This section describes the availability of cluster system in the following environments in Linux.
Cluster system in the physical environment
Cluster system in the virtual environment
Cluster system in the cloud environment
This section describes the availability of cluster system in the following environments in Linux.
Cluster system in the physical environment
Cluster system between guest OSes with the Host OS failover function (KVM)
Cluster system between guest OSes on multiple host OSes (KVM)
Cluster system between guest OSes on one host OS (KVM)
Cluster system between guest OSes on multiple compute nodes (RHOSP)
Cluster system between guest OSes on one compute node (RHOSP)
Cluster system between guest OSes on multiple ESXi hosts (VMware)
Cluster system between guest OSes on one ESXi host (VMware)
The table below summarizes the availability of error detection in each monitored cluster system.

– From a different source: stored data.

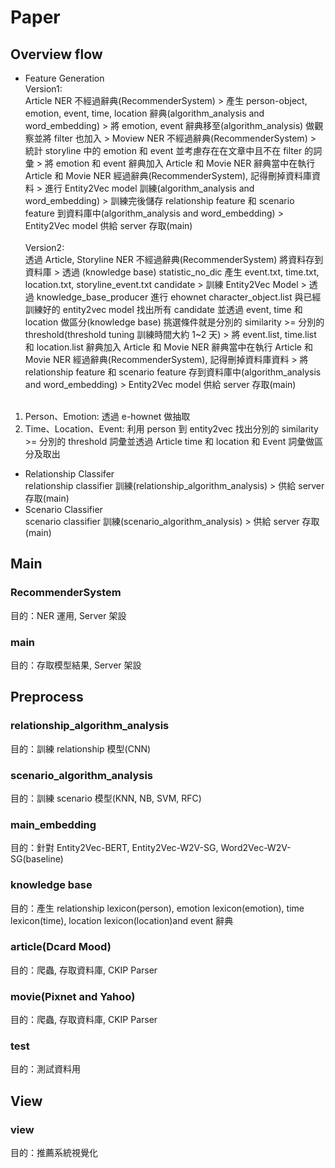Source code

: # Paper
## Overview flow
* Feature Generation</br>
Version1: </br>
Article NER 不經過辭典(RecommenderSystem) > 產生 person-object, emotion, event, time, location 辭典(algorithm_analysis and word_embedding) > 將 emotion, event 辭典移至(algorithm_analysis) 做觀察並將 filter 也加入 > Moview NER 不經過辭典(RecommenderSystem) > 統計 storyline 中的 emotion 和 event 並考慮存在在文章中且不在 filter 的詞彙 > 將 emotion 和 event 辭典加入 Article 和 Movie NER 辭典當中在執行 Article 和 Movie NER 經過辭典(RecommenderSystem), 記得刪掉資料庫資料 > 進行 Entity2Vec model 訓練(algorithm_analysis and word_embedding) > 訓練完後儲存 relationship feature 和 scenario feature 到資料庫中(algorithm_analysis and word_embedding) > Entity2Vec model 供給 server 存取(main)</br></br>
Version2: </br>
透過 Article, Storyline NER 不經過辭典(RecommenderSystem) 將資料存到資料庫 > 透過 (knowledge base) statistic_no_dic 產生 event.txt, time.txt, location.txt, storyline_event.txt candidate > 訓練 Entity2Vec Model > 透過 knowledge_base_producer 進行 ehownet character_object.list 與已經訓練好的 entity2vec model 找出所有 candidate 並透過 event, time 和 location 做區分(knowledge base) 挑選條件就是分別的 similarity >= 分別的 threshold(threshold tuning 訓練時間大約 1~2 天) > 將 event.list, time.list 和 location.list 辭典加入 Article 和 Movie NER 辭典當中在執行 Article 和 Movie NER 經過辭典(RecommenderSystem), 記得刪掉資料庫資料 > 將 relationship feature 和 scenario feature 存到資料庫中(algorithm_analysis and word_embedding) > Entity2Vec model 供給 server 存取(main)</br></br>
1. Person、Emotion: 透過 e-hownet 做抽取</br>
2. Time、Location、Event: 利用 person 到 entity2vec 找出分別的 similarity >= 分別的 threshold 詞彙並透過 Article time 和 location 和 Event 詞彙做區分及取出</br>

* Relationship Classifer</br>
relationship classifier 訓練(relationship_algorithm_analysis) > 供給 server 存取(main)
* Scenario Classifier</br>
scenario classifier 訓練(scenario_algorithm_analysis) > 供給 server 存取(main)

## Main
### RecommenderSystem
目的：NER 運用, Server 架設
### main
目的：存取模型結果, Server 架設

## Preprocess
### relationship_algorithm_analysis
目的：訓練 relationship 模型(CNN)
### scenario_algorithm_analysis
目的：訓練 scenario 模型(KNN, NB, SVM, RFC)
### main_embedding
目的：針對 Entity2Vec-BERT, Entity2Vec-W2V-SG, Word2Vec-W2V-SG(baseline)
### knowledge base
目的：產生 relationship lexicon(person), emotion lexicon(emotion), time lexicon(time), location lexicon(location)and event 辭典 
### article(Dcard Mood)
目的：爬蟲, 存取資料庫, CKIP Parser
### movie(Pixnet and Yahoo)
目的：爬蟲, 存取資料庫, CKIP Parser
### test
目的：測試資料用

## View
### view
目的：推薦系統視覺化

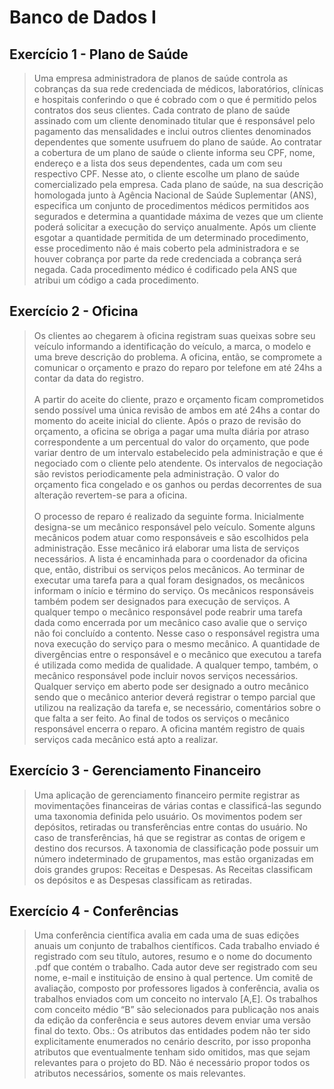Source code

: # Banco de Dados I

##  Exercício 1 - Plano de Saúde

> Uma empresa administradora de planos de saúde controla as cobranças da sua rede
credenciada de médicos, laboratórios, clínicas e hospitais conferindo o que é cobrado com
o que é permitido pelos contratos dos seus clientes. Cada contrato de plano de saúde
assinado com um cliente denominado titular que é responsável pelo pagamento das
mensalidades e inclui outros clientes denominados dependentes que somente usufruem do
plano de saúde. Ao contratar a cobertura de um plano de saúde o cliente informa seu CPF,
nome, endereço e a lista dos seus dependentes, cada um com seu respectivo CPF. Nesse ato,
o cliente escolhe um plano de saúde comercializado pela empresa. Cada plano de saúde, na
sua descrição homologada junto à Agência Nacional de Saúde Suplementar (ANS),
especifica um conjunto de procedimentos médicos permitidos aos segurados e determina a
quantidade máxima de vezes que um cliente poderá solicitar a execução do serviço
anualmente. Após um cliente esgotar a quantidade permitida de um determinado
procedimento, esse procedimento não é mais coberto pela administradora e se houver
cobrança por parte da rede credenciada a cobrança será negada. Cada procedimento
médico é codificado pela ANS que atribui um código a cada procedimento.

## Exercício 2 - Oficina

>Os clientes ao chegarem à oficina registram suas queixas sobre seu veículo informando a
identificação do veículo, a marca, o modelo e uma breve descrição do problema. A oficina,
então, se compromete a comunicar o orçamento e prazo do reparo por telefone em até 24hs
a contar da data do registro.
</br></br>A partir do aceite do cliente, prazo e orçamento ficam comprometidos sendo possível uma
única revisão de ambos em até 24hs a contar do momento do aceite inicial do cliente. Após
o prazo de revisão do orçamento, a oficina se obriga a pagar uma multa diária por atraso
correspondente a um percentual do valor do orçamento, que pode variar dentro de um
intervalo estabelecido pela administração e que é negociado com o cliente pelo atendente.
Os intervalos de negociação são revistos periodicamente pela administração. O valor do
orçamento fica congelado e os ganhos ou perdas decorrentes de sua alteração revertem-se
para a oficina.
</br></br>O processo de reparo é realizado da seguinte forma. Inicialmente designa-se um mecânico
responsável pelo veículo. Somente alguns mecânicos podem atuar como responsáveis e são
escolhidos pela administração. Esse mecânico irá elaborar uma lista de serviços necessários.
A lista é encaminhada para o coordenador da oficina que, então, distribui os serviços pelos
mecânicos. Ao terminar de executar uma tarefa para a qual foram designados, os mecânicos
informam o início e término do serviço. Os mecânicos responsáveis também podem ser
designados para execução de serviços. A qualquer tempo o mecânico responsável pode
reabrir uma tarefa dada como encerrada por um mecânico caso avalie que o serviço não foi
concluído a contento. Nesse caso o responsável registra uma nova execução do serviço para
o mesmo mecânico. A quantidade de divergências entre o responsável e o mecânico que
executou a tarefa é utilizada como medida de qualidade. A qualquer tempo, também, o
mecânico responsável pode incluir novos serviços necessários. Qualquer serviço em aberto
pode ser designado a outro mecânico sendo que o mecânico anterior deverá registrar o tempo
parcial que utilizou na realização da tarefa e, se necessário, comentários sobre o que falta a
ser feito. Ao final de todos os serviços o mecânico responsável encerra o reparo. A oficina
mantém registro de quais serviços cada mecânico está apto a realizar.
 
## Exercício 3 - Gerenciamento Financeiro

>Uma aplicação de gerenciamento financeiro permite registrar as movimentações financeiras
de várias contas e classificá-las segundo uma taxonomia definida pelo usuário. Os
movimentos podem ser depósitos, retiradas ou transferências entre contas do usuário. No
caso de transferências, há que se registrar as contas de origem e destino dos recursos. A
taxonomia de classificação pode possuir um número indeterminado de grupamentos, mas
estão organizadas em dois grandes grupos: Receitas e Despesas. As Receitas classificam os
depósitos e as Despesas classificam as retiradas.
 
## Exercício 4 - Conferências

>Uma conferência científica avalia em cada uma de suas edições anuais um conjunto de
trabalhos científicos. Cada trabalho enviado é registrado com seu título, autores, resumo
e o nome do documento .pdf que contém o trabalho. Cada autor deve ser registrado com
seu nome, e-mail e instituição de ensino à qual pertence. Um comitê de avaliação,
composto por professores ligados à conferência, avalia os trabalhos enviados com um
conceito no intervalo [A,E]. Os trabalhos com conceito médio “B” são selecionados para
publicação nos anais da edição da conferência e seus autores devem enviar uma versão
final do texto. Obs.: Os atributos das entidades podem não ter sido explicitamente
enumerados no cenário descrito, por isso proponha atributos que eventualmente tenham
sido omitidos, mas que sejam relevantes para o projeto do BD. Não é necessário propor
todos os atributos necessários, somente os mais relevantes.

Monitoring target | Physical server | KVM | RHOSP | VMware | ||||
---|---|---|---|---|---|---|---|---|
Cluster system between guest OSes with the Host OS failover function | Cluster system between guest OSes on multiple host OSes | Cluster system between guest OSes on one host OS | Cluster system between guest OSes on multiple compute nodes | Cluster system between guest OSes on one compute node | Cluster system between guest OSes on multiple ESXi hosts | Cluster system between guest OSes on one ESXi host | ||
1. Unit | Y | Y | N | N | Y*1 | N | Y*2 | N |
2. Shared disk and path of disk access | Y | Y | Y | N | Y | N | Y | N |
3. Public LAN | Y | Y | Y | N | Y | N | Y | N |
4. OS (physical, host OS/ESXi host) | Y | Y | N | N | Y*1 | N | Y*2 | N |
5. OS (guest OS) | - | Y | Y | Y | Y | Y | Y*3 | Y*4 |
6. Service (cluster application) | Y | Y | Y | Y | Y | Y | Y | Y |
Service continuity when an error occurs Y: Available, N: Unavailable, - : Excluded
*1 The service can be continued by configuring high availability for compute instances.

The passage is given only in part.